▼

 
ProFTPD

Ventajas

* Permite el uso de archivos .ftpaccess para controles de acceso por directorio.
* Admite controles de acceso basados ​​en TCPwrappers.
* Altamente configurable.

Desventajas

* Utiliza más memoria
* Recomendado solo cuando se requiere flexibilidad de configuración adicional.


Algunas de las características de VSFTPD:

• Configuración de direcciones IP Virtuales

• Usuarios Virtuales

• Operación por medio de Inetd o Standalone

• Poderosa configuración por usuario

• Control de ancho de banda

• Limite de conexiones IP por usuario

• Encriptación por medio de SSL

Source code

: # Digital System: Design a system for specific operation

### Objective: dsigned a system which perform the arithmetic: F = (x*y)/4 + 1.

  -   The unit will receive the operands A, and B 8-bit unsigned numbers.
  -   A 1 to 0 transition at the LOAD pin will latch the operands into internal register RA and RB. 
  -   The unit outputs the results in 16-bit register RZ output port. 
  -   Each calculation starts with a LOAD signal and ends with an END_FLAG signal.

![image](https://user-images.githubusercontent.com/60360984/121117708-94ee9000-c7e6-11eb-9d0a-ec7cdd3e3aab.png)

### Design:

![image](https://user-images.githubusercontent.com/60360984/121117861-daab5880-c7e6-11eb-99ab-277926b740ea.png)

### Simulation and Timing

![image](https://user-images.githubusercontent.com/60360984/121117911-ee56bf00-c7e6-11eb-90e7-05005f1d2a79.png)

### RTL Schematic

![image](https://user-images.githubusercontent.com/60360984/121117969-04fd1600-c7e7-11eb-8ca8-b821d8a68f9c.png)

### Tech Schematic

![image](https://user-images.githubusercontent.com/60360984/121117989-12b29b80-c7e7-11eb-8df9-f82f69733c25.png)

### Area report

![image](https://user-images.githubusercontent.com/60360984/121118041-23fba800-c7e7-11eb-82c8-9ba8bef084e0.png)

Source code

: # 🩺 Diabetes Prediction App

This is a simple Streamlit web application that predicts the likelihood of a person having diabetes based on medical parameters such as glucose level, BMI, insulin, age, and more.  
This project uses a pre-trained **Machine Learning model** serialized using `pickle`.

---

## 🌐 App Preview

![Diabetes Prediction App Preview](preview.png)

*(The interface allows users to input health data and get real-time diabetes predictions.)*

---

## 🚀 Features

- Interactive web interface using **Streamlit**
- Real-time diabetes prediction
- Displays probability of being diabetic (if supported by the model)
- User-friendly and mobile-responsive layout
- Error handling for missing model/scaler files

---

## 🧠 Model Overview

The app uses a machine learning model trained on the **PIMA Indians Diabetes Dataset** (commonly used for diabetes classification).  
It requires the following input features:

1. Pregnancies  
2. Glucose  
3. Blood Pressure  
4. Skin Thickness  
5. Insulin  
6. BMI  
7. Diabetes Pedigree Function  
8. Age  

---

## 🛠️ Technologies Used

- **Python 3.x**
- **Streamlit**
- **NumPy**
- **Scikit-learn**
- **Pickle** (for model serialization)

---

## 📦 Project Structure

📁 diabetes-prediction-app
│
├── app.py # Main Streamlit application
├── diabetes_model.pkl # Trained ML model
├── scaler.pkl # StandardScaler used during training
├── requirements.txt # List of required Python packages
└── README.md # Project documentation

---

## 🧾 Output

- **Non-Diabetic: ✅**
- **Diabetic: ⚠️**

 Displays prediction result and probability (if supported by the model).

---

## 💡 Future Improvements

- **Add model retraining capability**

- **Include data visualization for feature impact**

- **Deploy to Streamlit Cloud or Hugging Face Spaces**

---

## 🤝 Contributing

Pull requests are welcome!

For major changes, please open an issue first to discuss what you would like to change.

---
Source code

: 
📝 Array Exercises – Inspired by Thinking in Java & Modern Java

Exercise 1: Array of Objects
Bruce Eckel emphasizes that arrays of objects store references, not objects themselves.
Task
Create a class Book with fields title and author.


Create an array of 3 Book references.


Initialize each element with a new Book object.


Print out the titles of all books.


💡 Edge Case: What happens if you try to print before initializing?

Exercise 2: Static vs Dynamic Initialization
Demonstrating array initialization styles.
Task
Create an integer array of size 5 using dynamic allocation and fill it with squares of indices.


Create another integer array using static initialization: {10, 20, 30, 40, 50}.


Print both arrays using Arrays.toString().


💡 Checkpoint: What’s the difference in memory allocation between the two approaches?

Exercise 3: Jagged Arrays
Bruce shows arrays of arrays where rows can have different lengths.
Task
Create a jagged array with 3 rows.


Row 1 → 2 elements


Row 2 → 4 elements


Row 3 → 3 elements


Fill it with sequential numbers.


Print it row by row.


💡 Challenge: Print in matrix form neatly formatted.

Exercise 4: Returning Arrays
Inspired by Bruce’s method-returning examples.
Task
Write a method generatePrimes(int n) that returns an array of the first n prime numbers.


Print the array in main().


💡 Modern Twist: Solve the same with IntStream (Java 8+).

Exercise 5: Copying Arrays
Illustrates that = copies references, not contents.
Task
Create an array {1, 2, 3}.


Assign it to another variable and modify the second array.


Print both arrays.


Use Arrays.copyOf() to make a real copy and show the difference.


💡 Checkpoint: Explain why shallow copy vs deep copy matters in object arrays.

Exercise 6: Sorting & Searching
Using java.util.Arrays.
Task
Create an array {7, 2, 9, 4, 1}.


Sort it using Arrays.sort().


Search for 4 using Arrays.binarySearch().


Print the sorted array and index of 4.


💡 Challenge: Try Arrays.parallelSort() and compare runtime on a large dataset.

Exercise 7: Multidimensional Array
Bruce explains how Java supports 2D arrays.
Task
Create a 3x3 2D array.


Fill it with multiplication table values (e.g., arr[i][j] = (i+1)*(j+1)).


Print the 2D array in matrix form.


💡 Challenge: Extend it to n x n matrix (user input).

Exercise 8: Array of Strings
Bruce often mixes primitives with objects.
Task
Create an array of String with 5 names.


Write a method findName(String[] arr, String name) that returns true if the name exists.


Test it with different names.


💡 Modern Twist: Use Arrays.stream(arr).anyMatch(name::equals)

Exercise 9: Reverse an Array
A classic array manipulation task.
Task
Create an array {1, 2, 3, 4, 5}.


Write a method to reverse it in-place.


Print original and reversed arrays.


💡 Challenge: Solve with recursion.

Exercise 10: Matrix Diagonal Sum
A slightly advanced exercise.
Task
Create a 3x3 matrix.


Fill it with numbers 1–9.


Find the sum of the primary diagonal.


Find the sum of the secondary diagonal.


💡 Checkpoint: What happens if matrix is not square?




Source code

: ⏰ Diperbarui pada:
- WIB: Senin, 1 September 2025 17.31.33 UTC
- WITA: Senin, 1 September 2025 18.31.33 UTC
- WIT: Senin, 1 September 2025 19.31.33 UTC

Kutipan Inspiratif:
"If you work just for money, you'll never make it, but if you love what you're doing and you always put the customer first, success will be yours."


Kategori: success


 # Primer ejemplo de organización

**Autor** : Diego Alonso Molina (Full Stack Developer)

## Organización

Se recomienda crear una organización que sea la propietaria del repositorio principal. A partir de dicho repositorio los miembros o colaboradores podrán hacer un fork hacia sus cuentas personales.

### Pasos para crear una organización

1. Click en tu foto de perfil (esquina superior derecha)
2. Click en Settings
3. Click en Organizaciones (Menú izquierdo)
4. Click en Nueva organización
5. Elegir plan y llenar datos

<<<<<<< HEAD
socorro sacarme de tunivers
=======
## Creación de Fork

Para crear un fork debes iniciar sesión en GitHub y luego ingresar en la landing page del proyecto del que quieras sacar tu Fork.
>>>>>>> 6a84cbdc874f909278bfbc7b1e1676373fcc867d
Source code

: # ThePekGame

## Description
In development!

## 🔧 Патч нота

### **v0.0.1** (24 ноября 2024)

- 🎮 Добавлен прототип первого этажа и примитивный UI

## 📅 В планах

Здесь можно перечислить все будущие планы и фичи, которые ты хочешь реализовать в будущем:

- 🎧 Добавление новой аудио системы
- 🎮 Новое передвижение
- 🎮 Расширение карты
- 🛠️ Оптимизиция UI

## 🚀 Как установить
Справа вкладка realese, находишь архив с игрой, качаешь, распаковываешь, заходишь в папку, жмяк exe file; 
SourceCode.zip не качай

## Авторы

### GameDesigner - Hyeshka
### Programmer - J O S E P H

▲

Copy out, word for word, the part of the entries above that begins at the line with "Print the sorted array and index of 4." and ends at the line with "Create an array of String with 5 names.", including both.

▶ _Solution for this exercise_
Print the sorted array and index of 4.


💡 Challenge: Try Arrays.parallelSort() and compare runtime on a large dataset.

Exercise 7: Multidimensional Array
Bruce explains how Java supports 2D arrays.
Task
Create a 3x3 2D array.


Fill it with multiplication table values (e.g., arr[i][j] = (i+1)*(j+1)).


Print the 2D array in matrix form.


💡 Challenge: Extend it to n x n matrix (user input).

Exercise 8: Array of Strings
Bruce often mixes primitives with objects.
Task
Create an array of String with 5 names.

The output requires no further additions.